3

Everybody that has intermediate experience with 2d renderers knows that a sprite batcher has data inside of graphics API specific buffers that needs to be updated, and we always look for the fastest way to update it. Now I've run into a dilemma - For Metal and Swift, what is the smartest thing to update, and what is the smartest way of doing it? To be more specific, shall I update vertices before sending them to the GPU (do the vertex and tex coord transformations on the CPU), or create the transform matrix, create the tex coord parameters, and send it in one instanced uniforms buffer (do the vertex and tex coord transformations on the GPU). The way I'm doing it currently involves instanced rendering and a giant uniforms buffer which is aligned to 8 bytes.

Static Data

static let spritesPerBatch: Int = 1024
static var spritesData: [Float] = [Float](count: spritesPerBatch * BufferConstants.SIZE_OF_SPRITE_INSTANCE_UNIFORMS / sizeof(Float), repeatedValue: 0.0)

Queueing Sprite Data

Method: SpriteBatch.begin()

spritesInBatch = 0

Method: SpriteBatch.submit(sprite)

let offset: Int = spritesInBatch * BufferConstants.SIZE_OF_SPRITE_INSTANCE_UNIFORMS / sizeof(Float)
// transform matrix (3x2)
spritesData[offset + 0] = wsx * cosMetaRot * xOrtho
spritesData[offset + 1] = wsx * sinMetaRot * yOrtho
spritesData[offset + 2] = -hsy * sinMetaRot * xOrtho
spritesData[offset + 3] = hsy * cosMetaRot * yOrtho
spritesData[offset + 4] = (tx * cosNegCameraRotation - ty * sinNegCameraRotation) * xOrtho
spritesData[offset + 5] = (tx * sinNegCameraRotation + ty * cosNegCameraRotation) * yOrtho

// tex coords and lengths
spritesData[offset + 6] = sprite.getU()
spritesData[offset + 7] = sprite.getV()
spritesData[offset + 8] = sprite.getUVW()
spritesData[offset + 9] = sprite.getUVH()
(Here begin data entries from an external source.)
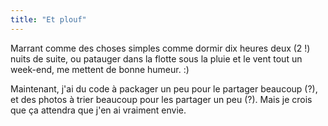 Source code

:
 ```yaml
---
title: "Et plouf"
---
```


Marrant comme des choses simples comme dormir dix heures deux (2 !) nuits de
suite, ou patauger dans la flotte sous la pluie et le vent tout un week-end,
me mettent de bonne humeur. :)

Maintenant, j'ai du code à packager un peu pour le partager beaucoup (?), et
des photos à trier beaucoup pour les partager un peu (?). Mais je crois que ça
attendra que j'en ai vraiment envie.

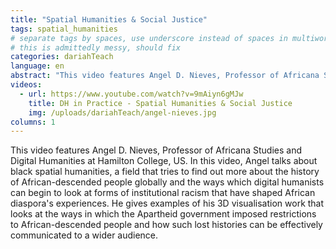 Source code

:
 ```yaml
---
title: "Spatial Humanities & Social Justice"
tags: spatial_humanities
# separate tags by spaces, use underscore instead of spaces in multiword tags
# this is admittedly messy, should fix
categories: dariahTeach
language: en
abstract: "This video features Angel D. Nieves, Professor of Africana Studies and Digital Humanities at Hamilton College, US, talking about the field of black spatial humanities."
videos:
  - url: https://www.youtube.com/watch?v=9mAiyn6gMJw
    title: DH in Practice - Spatial Humanities & Social Justice
    img: /uploads/dariahTeach/angel-nieves.jpg
columns: 1
---
```



This video features Angel D. Nieves, Professor of Africana Studies and Digital Humanities at Hamilton College, US. In this video, Angel talks about black spatial humanities, a field that tries to find out more about the history of African-descended people globally and the ways which digital humanists can begin to look at forms of institutional racism that have shaped African diaspora's experiences. He gives examples of his 3D visualisation work that looks at the ways in which the Apartheid government imposed restrictions to African-descended people and how such lost histories can be effectively communicated to a wider audience.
// which texture to use out of the 16 that could be bound
spritesData[offset + 10] = Float(targetTextureIDIndex)

spritesInBatch++

Copying sprite data into the uniforms buffer

Method: SpriteBatch.end()

instancedUniformsBuffer = device.newBufferWithLength(length: spritesPerBatch * BufferConstants.SIZE_OF_SPRITE_INSTANCE_UNIFORMS, options: MTLResourceOptions.CPUCacheModeWriteCombined)
instancedUniformsPointer = instancedUniformsBuffer.contents()
memcpy(instancedUniformsPointer, spritesData, instancedUniformsBuffer.length)
Renderer.renderSpriteBatch()

Sprite batch render method

Method: Renderer.renderSpriteBatch()

Shaders.setShaderProgram(Shaders.SPRITE)

let textureIDs: [TextureID] = SpriteBatch.getTextureIDs()
for (var i: Int = 0; i < textureIDs.count; i++) {
    renderEncoder.setFragmentTexture(TextureManager.getTexture(textureIDs[i]).texture, atIndex: i)
}

let instancedUniformsBuffer: MTLBuffer = SpriteBatch.getInstancedUniformsBuffer().buffer
renderEncoder.setVertexBuffer(VertexBuffers.SPRITE.buffer, offset: 0, atIndex: 0)
renderEncoder.setVertexBuffer(instancedUniformsBuffer, offset: 0, atIndex: 1)
renderEncoder.drawIndexedPrimitives(MTLPrimitiveType.Triangle, indexCount: BufferConstants.SPRITE_INDEX_COUNT, indexType: MTLIndexType.UInt16, indexBuffer: IndexBuffers.SPRITE.buffer, indexBufferOffset: 0, instanceCount: SpriteBatch.getSpritesInBatch())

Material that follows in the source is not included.